Top of The data
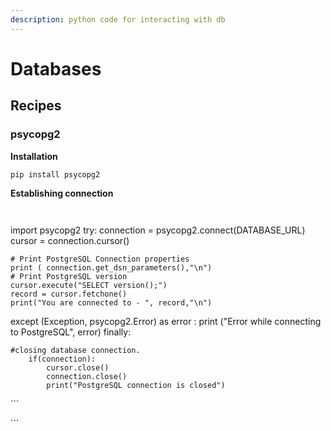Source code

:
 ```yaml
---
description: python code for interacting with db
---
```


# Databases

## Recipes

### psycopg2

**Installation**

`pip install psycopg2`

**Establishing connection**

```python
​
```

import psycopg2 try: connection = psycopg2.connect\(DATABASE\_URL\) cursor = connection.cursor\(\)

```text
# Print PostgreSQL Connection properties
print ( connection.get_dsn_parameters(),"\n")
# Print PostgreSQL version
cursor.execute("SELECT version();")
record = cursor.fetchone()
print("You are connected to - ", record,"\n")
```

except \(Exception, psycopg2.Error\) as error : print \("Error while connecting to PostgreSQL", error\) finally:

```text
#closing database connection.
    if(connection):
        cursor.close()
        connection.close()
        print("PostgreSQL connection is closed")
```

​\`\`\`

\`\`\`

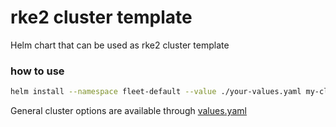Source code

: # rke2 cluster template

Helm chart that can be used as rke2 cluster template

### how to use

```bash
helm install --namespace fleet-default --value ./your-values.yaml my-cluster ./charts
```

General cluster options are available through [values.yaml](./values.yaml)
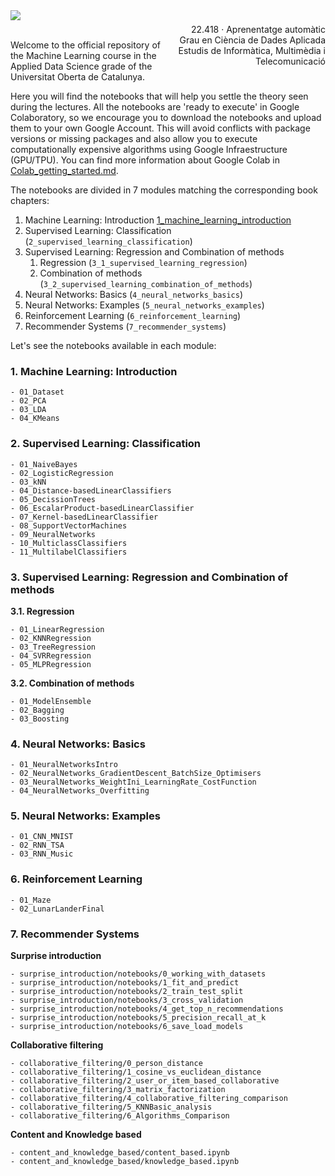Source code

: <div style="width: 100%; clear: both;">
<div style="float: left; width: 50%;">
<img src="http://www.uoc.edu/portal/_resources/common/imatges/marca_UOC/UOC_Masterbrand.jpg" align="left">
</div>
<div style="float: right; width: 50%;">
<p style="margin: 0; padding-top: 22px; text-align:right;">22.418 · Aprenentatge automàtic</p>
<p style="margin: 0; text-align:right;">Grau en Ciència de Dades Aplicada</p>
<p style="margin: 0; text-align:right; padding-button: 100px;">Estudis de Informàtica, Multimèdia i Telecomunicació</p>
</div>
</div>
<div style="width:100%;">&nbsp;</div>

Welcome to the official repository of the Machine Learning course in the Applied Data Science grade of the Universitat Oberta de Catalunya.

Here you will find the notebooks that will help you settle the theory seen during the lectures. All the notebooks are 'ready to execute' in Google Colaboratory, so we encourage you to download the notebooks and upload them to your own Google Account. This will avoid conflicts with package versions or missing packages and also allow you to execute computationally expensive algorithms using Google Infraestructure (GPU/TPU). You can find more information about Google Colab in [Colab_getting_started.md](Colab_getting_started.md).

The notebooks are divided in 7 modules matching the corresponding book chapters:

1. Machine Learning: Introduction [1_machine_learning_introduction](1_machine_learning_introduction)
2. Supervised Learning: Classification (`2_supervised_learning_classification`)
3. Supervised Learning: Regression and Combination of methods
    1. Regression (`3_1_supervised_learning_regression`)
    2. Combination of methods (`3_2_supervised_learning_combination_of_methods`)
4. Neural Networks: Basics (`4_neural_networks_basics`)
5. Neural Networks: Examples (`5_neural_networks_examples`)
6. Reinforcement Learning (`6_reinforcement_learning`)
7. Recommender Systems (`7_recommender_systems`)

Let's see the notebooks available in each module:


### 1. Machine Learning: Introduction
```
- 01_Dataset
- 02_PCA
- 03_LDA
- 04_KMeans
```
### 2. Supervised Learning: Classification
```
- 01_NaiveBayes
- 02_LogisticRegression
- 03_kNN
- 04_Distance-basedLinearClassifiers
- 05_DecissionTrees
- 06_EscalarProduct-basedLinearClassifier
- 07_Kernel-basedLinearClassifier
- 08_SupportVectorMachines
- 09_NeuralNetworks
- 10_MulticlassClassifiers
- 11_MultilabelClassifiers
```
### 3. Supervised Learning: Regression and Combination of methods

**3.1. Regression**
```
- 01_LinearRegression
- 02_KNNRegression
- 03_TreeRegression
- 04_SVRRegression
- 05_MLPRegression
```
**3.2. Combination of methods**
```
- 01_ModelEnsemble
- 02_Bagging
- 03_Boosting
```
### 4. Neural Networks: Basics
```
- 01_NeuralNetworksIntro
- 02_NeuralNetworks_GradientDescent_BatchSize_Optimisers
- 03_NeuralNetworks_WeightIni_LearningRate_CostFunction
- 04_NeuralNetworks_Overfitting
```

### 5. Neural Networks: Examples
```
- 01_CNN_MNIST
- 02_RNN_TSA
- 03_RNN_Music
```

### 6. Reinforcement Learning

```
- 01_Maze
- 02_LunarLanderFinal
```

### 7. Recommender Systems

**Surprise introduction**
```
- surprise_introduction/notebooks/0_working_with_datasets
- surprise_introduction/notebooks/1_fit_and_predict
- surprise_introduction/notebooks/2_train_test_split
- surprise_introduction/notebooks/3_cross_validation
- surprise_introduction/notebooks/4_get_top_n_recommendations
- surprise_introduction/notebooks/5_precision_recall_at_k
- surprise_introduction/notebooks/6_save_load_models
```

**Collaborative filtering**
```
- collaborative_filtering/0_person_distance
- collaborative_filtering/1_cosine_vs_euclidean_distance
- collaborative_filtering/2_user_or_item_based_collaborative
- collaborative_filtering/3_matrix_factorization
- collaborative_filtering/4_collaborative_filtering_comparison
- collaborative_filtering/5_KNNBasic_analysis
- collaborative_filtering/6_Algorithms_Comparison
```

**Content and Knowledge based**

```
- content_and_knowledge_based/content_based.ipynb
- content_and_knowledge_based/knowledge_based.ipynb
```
Bottom of The data
= Work required =
Report each line above containing the string "cursor".

= Solved problem =
import psycopg2 try: connection = psycopg2.connect\(DATABASE\_URL\) cursor = connection.cursor\(\)
cursor.execute("SELECT version();")
record = cursor.fetchone()
        cursor.close()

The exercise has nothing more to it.